■ TASK INSTRUCTIONS ■
Starting with the first line of the material, reproduce exactly each line up to and including the one that contains "## Project background", leaving out every picture.
──────── RAW DATA ────────
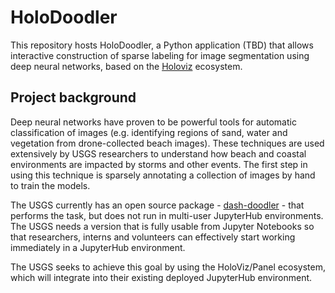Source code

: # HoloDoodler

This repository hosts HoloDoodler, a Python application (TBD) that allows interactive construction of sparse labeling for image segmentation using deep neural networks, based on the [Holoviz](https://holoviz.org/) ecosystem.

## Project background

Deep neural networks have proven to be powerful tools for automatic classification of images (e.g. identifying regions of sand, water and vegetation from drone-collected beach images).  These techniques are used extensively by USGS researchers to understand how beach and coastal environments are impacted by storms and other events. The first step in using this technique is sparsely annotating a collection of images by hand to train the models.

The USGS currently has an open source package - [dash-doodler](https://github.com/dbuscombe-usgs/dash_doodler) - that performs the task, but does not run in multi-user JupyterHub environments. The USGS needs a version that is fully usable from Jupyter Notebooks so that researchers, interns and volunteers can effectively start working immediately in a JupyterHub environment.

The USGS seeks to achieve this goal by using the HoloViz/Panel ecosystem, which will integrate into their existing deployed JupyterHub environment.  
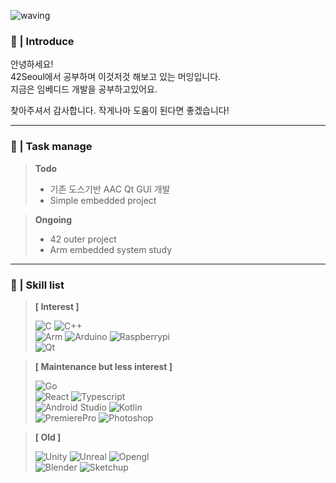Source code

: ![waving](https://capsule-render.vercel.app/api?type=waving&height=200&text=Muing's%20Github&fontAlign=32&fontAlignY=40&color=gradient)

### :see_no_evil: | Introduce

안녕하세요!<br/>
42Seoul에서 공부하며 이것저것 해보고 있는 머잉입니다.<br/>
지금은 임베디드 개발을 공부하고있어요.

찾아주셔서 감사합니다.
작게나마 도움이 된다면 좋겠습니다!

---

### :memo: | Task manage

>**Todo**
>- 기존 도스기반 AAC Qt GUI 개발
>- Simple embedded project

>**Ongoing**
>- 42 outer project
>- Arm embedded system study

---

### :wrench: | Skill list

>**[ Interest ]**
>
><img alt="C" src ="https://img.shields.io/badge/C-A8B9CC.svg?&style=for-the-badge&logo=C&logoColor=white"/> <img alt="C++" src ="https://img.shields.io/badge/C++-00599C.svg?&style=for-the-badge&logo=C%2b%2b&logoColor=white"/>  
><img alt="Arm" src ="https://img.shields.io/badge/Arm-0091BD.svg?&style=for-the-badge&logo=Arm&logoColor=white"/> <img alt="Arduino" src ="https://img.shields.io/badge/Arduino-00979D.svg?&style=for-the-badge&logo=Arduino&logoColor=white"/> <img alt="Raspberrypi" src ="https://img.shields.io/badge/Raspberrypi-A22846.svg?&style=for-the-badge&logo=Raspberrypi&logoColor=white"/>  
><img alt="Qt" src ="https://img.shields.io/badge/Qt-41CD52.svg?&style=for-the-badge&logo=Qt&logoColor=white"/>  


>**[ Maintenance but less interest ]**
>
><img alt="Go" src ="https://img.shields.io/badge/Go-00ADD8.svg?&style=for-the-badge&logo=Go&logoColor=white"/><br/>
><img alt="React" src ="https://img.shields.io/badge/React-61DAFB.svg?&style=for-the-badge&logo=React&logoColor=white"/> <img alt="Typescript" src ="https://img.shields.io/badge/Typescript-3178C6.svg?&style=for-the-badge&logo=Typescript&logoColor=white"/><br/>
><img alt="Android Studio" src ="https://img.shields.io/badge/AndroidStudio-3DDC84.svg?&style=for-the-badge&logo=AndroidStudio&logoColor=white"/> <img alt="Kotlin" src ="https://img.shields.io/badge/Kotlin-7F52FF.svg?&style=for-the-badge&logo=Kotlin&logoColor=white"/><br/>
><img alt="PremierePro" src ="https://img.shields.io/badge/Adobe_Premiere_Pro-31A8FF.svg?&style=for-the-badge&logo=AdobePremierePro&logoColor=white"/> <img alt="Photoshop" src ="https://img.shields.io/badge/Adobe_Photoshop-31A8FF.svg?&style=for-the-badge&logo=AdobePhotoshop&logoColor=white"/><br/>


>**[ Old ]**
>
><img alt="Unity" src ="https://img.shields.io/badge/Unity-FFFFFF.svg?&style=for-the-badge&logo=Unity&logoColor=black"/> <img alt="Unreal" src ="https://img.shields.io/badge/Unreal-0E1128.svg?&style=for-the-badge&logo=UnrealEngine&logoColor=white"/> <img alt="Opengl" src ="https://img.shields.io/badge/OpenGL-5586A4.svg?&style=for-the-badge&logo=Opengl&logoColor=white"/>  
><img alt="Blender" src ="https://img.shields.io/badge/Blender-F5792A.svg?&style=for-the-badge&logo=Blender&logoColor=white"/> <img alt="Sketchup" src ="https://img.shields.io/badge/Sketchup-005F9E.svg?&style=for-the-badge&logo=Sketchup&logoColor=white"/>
────────
■ RESPONSE AREA ■
Source code

: # HoloDoodler

This repository hosts HoloDoodler, a Python application (TBD) that allows interactive construction of sparse labeling for image segmentation using deep neural networks, based on the [Holoviz](https://holoviz.org/) ecosystem.

## Project background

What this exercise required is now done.